Some projects soared in Leamington, while others found themselves underwater.
Leamington Mayor Hilda MacDonald says 2018 was a great year in many aspects for the town which included a $7.4-million plan to reinvent in the town's uptown and a now completed $1.4-million event space book ended a year that also saw the town's shoreline swept out with the waves.
MacDonald tells AM800 News, Seacliff Park Amphitheatre along Lake Erie has been declared a success by the town and its residents.
"The music offerings every week, our Hogs for Hospice, our symphony on July 1, all of that was fantastic," she says.
MacDonald says the decision to opt-in on retail pot is a "gutsy move" that the town had to make to show support for one of its largest employers, Aphria.

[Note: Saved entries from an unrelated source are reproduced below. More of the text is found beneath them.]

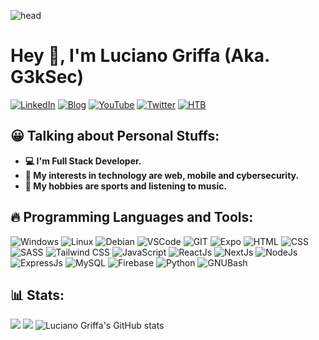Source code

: ![head](https://pbs.twimg.com/profile_banners/1237863390518734848/1684710764/1500x500)

# Hey 👋, I'm Luciano Griffa (Aka. G3kSec)
[![LinkedIn](https://img.shields.io/badge/linkedin-blue.svg?&style=for-the-badge&logo=linkedin&logoColor=white)](https://www.linkedin.com/in/lucianogriffa/)
[![Blog](https://img.shields.io/badge/blog-orange.svg?&style=for-the-badge&logo=blogger&logoColor=white)](https://LucianoGriffa.github.io/)
[![YouTube](https://img.shields.io/badge/youtube-red.svg?&style=for-the-badge&logo=youtube&logoColor=white)](https://www.youtube.com/@LucianoGriffa_)
[![Twitter](https://img.shields.io/badge/twitter-blue.svg?&style=for-the-badge&logo=twitter&logoColor=white)](https://twitter.com/lucianogriffa_)
[![HTB](https://img.shields.io/badge/hack_the_box-black.svg?&style=for-the-badge&logo=hackthebox&logoColor=green)](https://app.hackthebox.com/profile/1525469)
## 😀 Talking about Personal Stuffs:
- **💻 I'm Full Stack Developer.**
- **🤔 My interests in technology are web, mobile and cybersecurity.**
- **🎸 My hobbies are sports and listening to music.**
## 🔥 Programming Languages and Tools:
![Windows](https://img.shields.io/badge/windows-black.svg?&style=for-the-badge&logo=windows&logoColor=blue)
![Linux](https://img.shields.io/badge/Linux-black.svg?&style=for-the-badge&logo=Linux)
![Debian](https://img.shields.io/badge/Debian-black.svg?&style=for-the-badge&logo=debian&logoColor=red)
![VSCode](https://img.shields.io/badge/vscode-black.svg?&style=for-the-badge&logo=visualstudiocode&logoColor=blue)
![GIT](https://img.shields.io/badge/git-black.svg?&style=for-the-badge&logo=git&logoColor=orange)
![Expo](https://img.shields.io/badge/expo-black.svg?&style=for-the-badge&logo=expo&logoColor=white)
![HTML](https://img.shields.io/badge/html-black.svg?&style=for-the-badge&logo=html5&logoColor=orange)
![CSS](https://img.shields.io/badge/css-black.svg?&style=for-the-badge&logo=css3&logoColor=blue)
![SASS](https://img.shields.io/badge/sass-black.svg?&style=for-the-badge&logo=sass&logoColor=pink)
![Tailwind CSS](https://img.shields.io/badge/tailwind-black.svg?&style=for-the-badge&logo=tailwindcss&logoColor=blue)
![JavaScript](https://img.shields.io/badge/javascript-black.svg?&style=for-the-badge&logo=javascript&logoColor=yellow)
![ReactJs](https://img.shields.io/badge/react-black.svg?&style=for-the-badge&logo=react&logoColor=blue)
![NextJs](https://img.shields.io/badge/next.js-black.svg?&style=for-the-badge&logo=next.js&logoColor=white)
![NodeJs](https://img.shields.io/badge/node.js-black.svg?&style=for-the-badge&logo=node.js&logoColor=green)
![ExpressJs](https://img.shields.io/badge/express-black.svg?&style=for-the-badge&logo=express&logoColor=white)
![MySQL](https://img.shields.io/badge/mysql-black.svg?&style=for-the-badge&logo=mysql&logoColor=blue)
![Firebase](https://img.shields.io/badge/firebase-black.svg?&style=for-the-badge&logo=firebase&logoColor=yellow)
![Python](https://img.shields.io/badge/python-black.svg?&style=for-the-badge&logo=python&logoColor=python)
![GNUBash](https://img.shields.io/badge/gnubash-black.svg?&style=for-the-badge&logo=gnubash&logoColor=white)
<!-- ## 🎓 Programming Languages Learning:-->
## 📊 Stats:
![](http://github-profile-summary-cards.vercel.app/api/cards/repos-per-language?username=lucianogriffa&theme=transparent&exclude=html)
![](http://github-profile-summary-cards.vercel.app/api/cards/productive-time?username=lucianogriffa&theme=transparent&utcOffset=3)
![Luciano Griffa's GitHub stats](https://github-profile-summary-cards.vercel.app/api/cards/profile-details?username=LucianoGriffa&theme=transparent)
<!--
![LucianoGriffa's GitHub stats](https://github-readme-stats.vercel.app/api?username=LucianoGriffa&show_icons=true&theme=blue_green)
![GitHub Views](https://komarev.com/ghpvc/?username=LucianoGriffa&style=for-the-badge)
[![GitHub Streak](http://github-readme-streak-stats.herokuapp.com?user=LucianoGriffa&theme=blue_green&date_format=j%20M%5B%20Y%5D)](https://git.io/streak-stats)4
-->
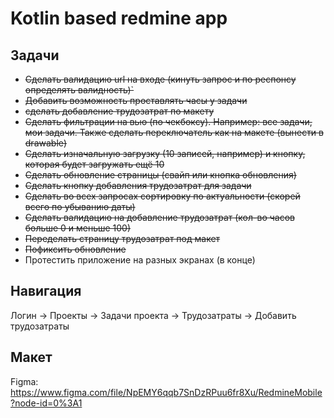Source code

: # Kotlin based redmine app

## Задачи

* ~~Сделать валидацию url на входе (кинуть запрос и по респонсу определять валидность)`~~
* ~~Добавить возможность проставлять часы у задачи~~
* ~~сделать добавление трудозатрат по макету~~
* ~~Сделать фильтрации на вью (по чекбоксу). Например: все задачи, мои задачи. Также сделать переключатель как на макете (вынести в drawable)~~
* ~~Сделать изначальную загрузку (10 записей, например) и кнопку, которая будет загружать ещё 10~~
* ~~Сделать обновление страницы (свайп или кнопка обновления)~~
* ~~Сделать кнопку добавления трудозатрат для задачи~~
* ~~Сделать во всех запросах сортировку по актуальности (скорей всего по убыванию даты)~~
* ~~Сделать валидацию на добавление трудозатрат (кол-во часов больше 0 и меньше 100)~~
* ~~Переделать страницу трудозатрат под макет~~
* ~~Пофиксить обновление~~
* Протестить приложение на разных экранах (в конце)

## Навигация

Логин -> Проекты -> Задачи проекта -> Трудозатраты -> Добавить трудозатраты  

## Макет

Figma: <https://www.figma.com/file/NpEMY6qqb7SnDzRPuu6fr8Xu/RedmineMobile?node-id=0%3A1>
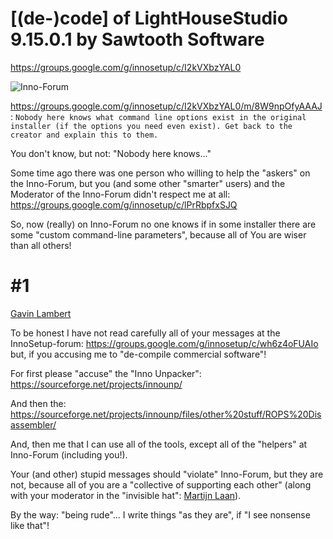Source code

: # [(de-)code] of LightHouseStudio 9.15.0.1 by Sawtooth Software
https://groups.google.com/g/innosetup/c/I2kVXbzYAL0

![Inno-Forum](https://user-images.githubusercontent.com/61757638/233382696-42e3c21e-5aac-4e94-9289-ca44fb59afc9.png)

https://groups.google.com/g/innosetup/c/I2kVXbzYAL0/m/8W9npOfyAAAJ :
`Nobody here knows what command line options exist in the original installer (if the options you need even exist). Get back to the creator and explain this to them.`

You don't know, but not: "Nobody here knows..."

Some time ago there was one person who willing to help the "askers" on the Inno-Forum, but you (and some other "smarter" users) and the Moderator of the Inno-Forum didn't respect me at all: https://groups.google.com/g/innosetup/c/lPrRbpfxSJQ

So, now (really) on Inno-Forum no one knows if in some installer there are some "custom command-line parameters", because all of You are wiser than all others!

# #1

[Gavin Lambert](https://github.com/uecasm)

To be honest I have not read carefully all of your messages at the InnoSetup-forum: https://groups.google.com/g/innosetup/c/wh6z4oFUAIo
but, if you accusing me to "de-compile commercial software"!

For first please "accuse" the "Inno Unpacker": https://sourceforge.net/projects/innounp/

And then the: https://sourceforge.net/projects/innounp/files/other%20stuff/ROPS%20Disassembler/

And, then me that I can use all of the tools, except all of the "helpers" at Inno-Forum (including you!).

Your (and other) stupid messages should "violate" Inno-Forum, but they are not, because all of you are a "collective of supporting each other" (along with your moderator in the "invisible hat": [Martijn Laan](https://github.com/martijnlaan)).

By the way: "being rude"...
I write things "as they are", if "I see nonsense like that"!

Council voted 5-2 in favour of welcoming retail sales despite not qualifying for a licence earlier this month — the current regulations won't licencing to municipalities with less than 50,000 people until at least December of 2019.
She says the town will hit the ground running in 2019.
"Trying to connect with people already in the industry with communities already in place to see what they've done," says MacDonald. "We've got the names and the emails already in our back pockets so to speak so we can start connecting to people, doing homework, and trying to pave the way."
Damage to municipal infrastructure and private property ran into the millions after several storms pummeled the town's west shore in 2018.
MacDonald says a long-term solution needs to be found.
"We're going to have to find a way to make this work into the future, not constantly putting band aids on it and then in five years or 10 years we're still back where we were in April with that storm event," she says.